I have defined a Point object in a file Point.pm
as following:
package Point; sub new { my ($class) = @_; my $self = { _x => 0, _y => 0, }; return bless $self => $class; } sub X { my ($self, $x) = @_; $self->{_x} = $x if defined $x; return $self->{_x}; } sub Y { my ($self, $y) = @_; $self->{_y} = $y if defined $y; return $self->{_y}; } 1;
Now when I use JSON to convert the object to JSON by the following code:
use JSON; use Point; Point $p = new Point; $p->X(20); $p->Y(30); my $json = encode_json $p;
I get the following error:
encountered object 'Point=HASH(0x40017288)', but neither allow_blessed nor convert_blessed settings are enabled at test.pl line 28
How do I convert to and from JSON to an object using the JSON module?
The warning tells you most of what is wrong. Unless you tell JSON
how to handle blessed references(Perl objects), JSON
handles only un-blessed data structures.
You can convert_blessed
and you can allow_blessed
. For allow_blessed
, it says:
If
$enable
is false (the default), then encode will throw an exception when it encounters a blessed object.
Point is an object class, thus an instance of Point
is a blessed reference, and thus the default for JSON
is to throw an exception.
If you enable convert_blessed
, it will call a TO_JSON
method on your object.

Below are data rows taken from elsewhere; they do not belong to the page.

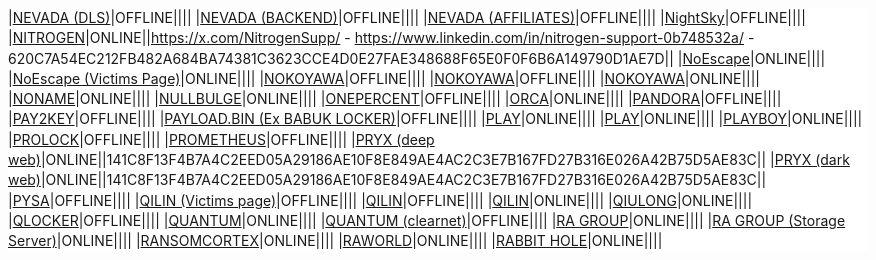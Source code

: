 |[NEVADA (DLS)](http://nevcorps5cvivjf6i2gm4uia7cxng5ploqny2rgrinctazjlnqr2yiyd.onion)|OFFLINE||||
|[NEVADA (BACKEND)](http://nevbackvzwfu5yu3gszap77bg66koadds6eln37gxdhdk4jdsbkayrid.onion)|OFFLINE||||
|[NEVADA (AFFILIATES)](http://nevaffcwswjosddmw55qhn4u4secw42wlppzvf26k5onrlxjevm6avad.onion/)|OFFLINE||||
|[NightSky](http://gg5ryfgogainisskdvh4y373ap3b2mxafcibeh2lvq5x7fx76ygcosad.onion)|OFFLINE||||
|[NITROGEN](http://nitrogenczslprh3xyw6lh5xyjvmsz7ciljoqxxknd7uymkfetfhgvqd.onion)|ONLINE||https://x.com/NitrogenSupp/ - https://www.linkedin.com/in/nitrogen-support-0b748532a/ - 620C7A54EC212FB482A684BA74381C3623CCE4D0E27FAE348688F65E0F0F6B6A149790D1AE7D||
|[NoEscape](http://noescapemsqxvizdxyl7f7rmg5cdjwp33pg2wpmiaaibilb4btwzttad.onion)|ONLINE||||
|[NoEscape (Victims Page)](http://noescaperjh3gg6oy7rck57fiefyuzmj7kmvojxgvlmwd5pdzizrb7ad.onion)|ONLINE||||
|[NOKOYAWA](http://lirncvjfmdhv6samxvvlohfqx7jklfxoxj7xn3fh7qeabs3taemdsdqd.onion)|OFFLINE||||
|[NOKOYAWA](http://6yofnrq7evqrtz3tzi3dkbrdovtywd35lx3iqbc5dyh367nrdh4jgfyd.onion)|OFFLINE||||
|[NOKOYAWA](http://nokoleakb76znymx443veg4n6fytx6spck6pc7nkr4dvfuygpub6jsid.onion)|ONLINE||||
|[NONAME](http://noname2j6zkgnt7ftxsjju5tfd3s45s4i3egq5bqtl72kgum4ldc6qyd.onion)|ONLINE||||
|[NULLBULGE](https://nullbulge.co/blog.html)|ONLINE||||
|[ONEPERCENT](http://5mvifa3xq5m7sou3xzaajfz7h6eserp5fnkwotohns5pgbb5oxty3zad.onion)|OFFLINE||||
|[ORCA](http://orca66hwnpciepupe5626k2ib6dds6zizjwuuashz67usjps2wehz4id.onion)|ONLINE||||
|[PANDORA](http://vbfqeh5nugm6r2u2qvghsdxm3fotf5wbxb5ltv6vw77vus5frdpuaiid.onion)|OFFLINE||||
|[PAY2KEY](http://pay2key2zkg7arp3kv3cuugdaqwuesifnbofun4j6yjdw5ry7zw2asid.onion)|OFFLINE||||
|[PAYLOAD.BIN (Ex BABUK LOCKER)](http://vbmisqjshn4yblehk2vbnil53tlqklxsdaztgphcilto3vdj4geao5qd.onion)|OFFLINE||||
|[PLAY](http://k7kg3jqxang3wh7hnmaiokchk7qoebupfgoik6rha6mjpzwupwtj25yd.onion)|ONLINE||||
|[PLAY](http://mbrlkbtq5jonaqkurjwmxftytyn2ethqvbxfu4rgjbkkknndqwae6byd.onion)|ONLINE||||
|[PLAYBOY](http://vlofmq2u3f5amxmnblvxaghy73aedwta74fyceywr6eeguw3cn6h6uad.onion)|ONLINE||||
|[PROLOCK](http://msaoyrayohnp32tcgwcanhjouetb5k54aekgnwg7dcvtgtecpumrxpqd.onion)|OFFLINE||||
|[PROMETHEUS](http://promethw27cbrcot.onion/blog)|OFFLINE||||
|[PRYX (deep web)](http://pryx.cc)|ONLINE||141C8F13F4B7A4C2EED05A29186AE10F8E849AE4AC2C3E7B167FD27B316E026A42B75D5AE83C||
|[PRYX (dark web)](http://c2mdhim6btaiyae3xqthnxsz64brvdxsnbty4tvos65zb565y4v55iid.onion)|ONLINE||141C8F13F4B7A4C2EED05A29186AE10F8E849AE4AC2C3E7B167FD27B316E026A42B75D5AE83C||
|[PYSA](http://pysa2bitc5ldeyfak4seeruqymqs4sj5wt5qkcq7aoyg4h2acqieywad.onion/partners.html)|OFFLINE||||
|[QILIN (Victims page)](http://ozsxj4hwxub7gio347ac7tyqqozvfioty37skqilzo2oqfs4cw2mgtyd.onion)|OFFLINE||||
|[QILIN](http://kbsqoivihgdmwczmxkbovk7ss2dcynitwhhfu5yw725dboqo5kthfaad.onion/)|OFFLINE||||
|[QILIN](http://ijzn3sicrcy7guixkzjkib4ukbiilwc3xhnmby4mcbccnsd7j2rekvqd.onion)|ONLINE||||
|[QIULONG](http://62brsjf2w77ihz5paods33cdgqnon54gjns5nmag3hmqv6fcwamtkmad.onion)|ONLINE||||
|[QLOCKER](http://gvka2m4qt5fod2fltkjmdk4gxh5oxemhpgmnmtjptms6fkgfzdd62tad.onion)|OFFLINE||||
|[QUANTUM](http://quantum445bh3gzuyilxdzs5xdepf3b7lkcupswvkryf3n7hgzpxebid.onion)|ONLINE||||
|[QUANTUM (clearnet)](http://quantumleap.quest)|OFFLINE||||
|[RA GROUP](http://pa32ymaeu62yo5th5mraikgw5fcvznnsiiwti42carjliarodltmqcqd.onion)|ONLINE||||
|[RA GROUP (Storage Server)](http://hkpomcx622gnqp2qhenv4ceyrhwvld3zwogr4mnkdeudq2txf55keoad.onion)|ONLINE||||
|[RANSOMCORTEX](http://gg6owuhu72muoelkt2msjrp2llwr2on5634sk5v2xefzmobvryywbhid.onion)|ONLINE||||
|[RAWORLD](http://raworldw32b2qxevn3gp63pvibgixr4v75z62etlptg3u3pmajwra4ad.onion)|ONLINE||||
|[RABBIT HOLE](http://z5jixbfejdu5wtxd2baliu6hwzgcitlspnttr7c2eopl5ccfcjrhkqid.onion)|ONLINE||||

With simple objects like Point
(ones that contain no blessed members), you can do that as easily as:
sub TO_JSON { return { %{ shift() } }; }
If you have to descend a structure, it will get a lot hairier.
Somebody in the comments below said that I didn't cover how to get objects out of JSON.
The basics are simple. So here goes
my $object = bless( JSON->new->decode( $json_string ), 'ClassIWant' );
I mainly covered the part that prevents you from simply serializing a blessed object into JSON.
The basics of deserialization are simple, just like the basics of serialization are simple--once you know the trick. There is no error in the way, there is just the task of finding what you need and blessing it into the right class.
If you want to have code coupled to the objects, then you'll know what has to be blessed and what it will have to be blessed into. If you want totally decoupled code, this is no harder or easier in Perl than it is in JavaScript itself.
You're going to have to serialize a marker in the JSON. If I need something like this, I will insert a '__CLASS__'
field into the blessed objects. And when deserializing, I will descend through the structure and bless everything like this:
bless( $ref, delete $ref->{__CLASS__} );
But as I said, this is no easier or harder in Perl, because JSON presents the same challenge to all languages.
As Schwern suggested in his comment up top, YAML is much better built for serializing and deserializing objects, because it has notation for it. JSON gives you associative arrays or arrays.
Did you try reading the JSON documentation on the allow_blessed and convert_blessed options, as suggested by the error message? That should explain how to convert a Perl object to JSON.
Going the other way is harder, as JSON isn't YAML, and wasn't designed to be deserialized into a class-based object system like Perl's. You could experiment with the filter_json_object or filter_json_single_key_object options, or you could post-process the decoded JSON and create the objects yourself.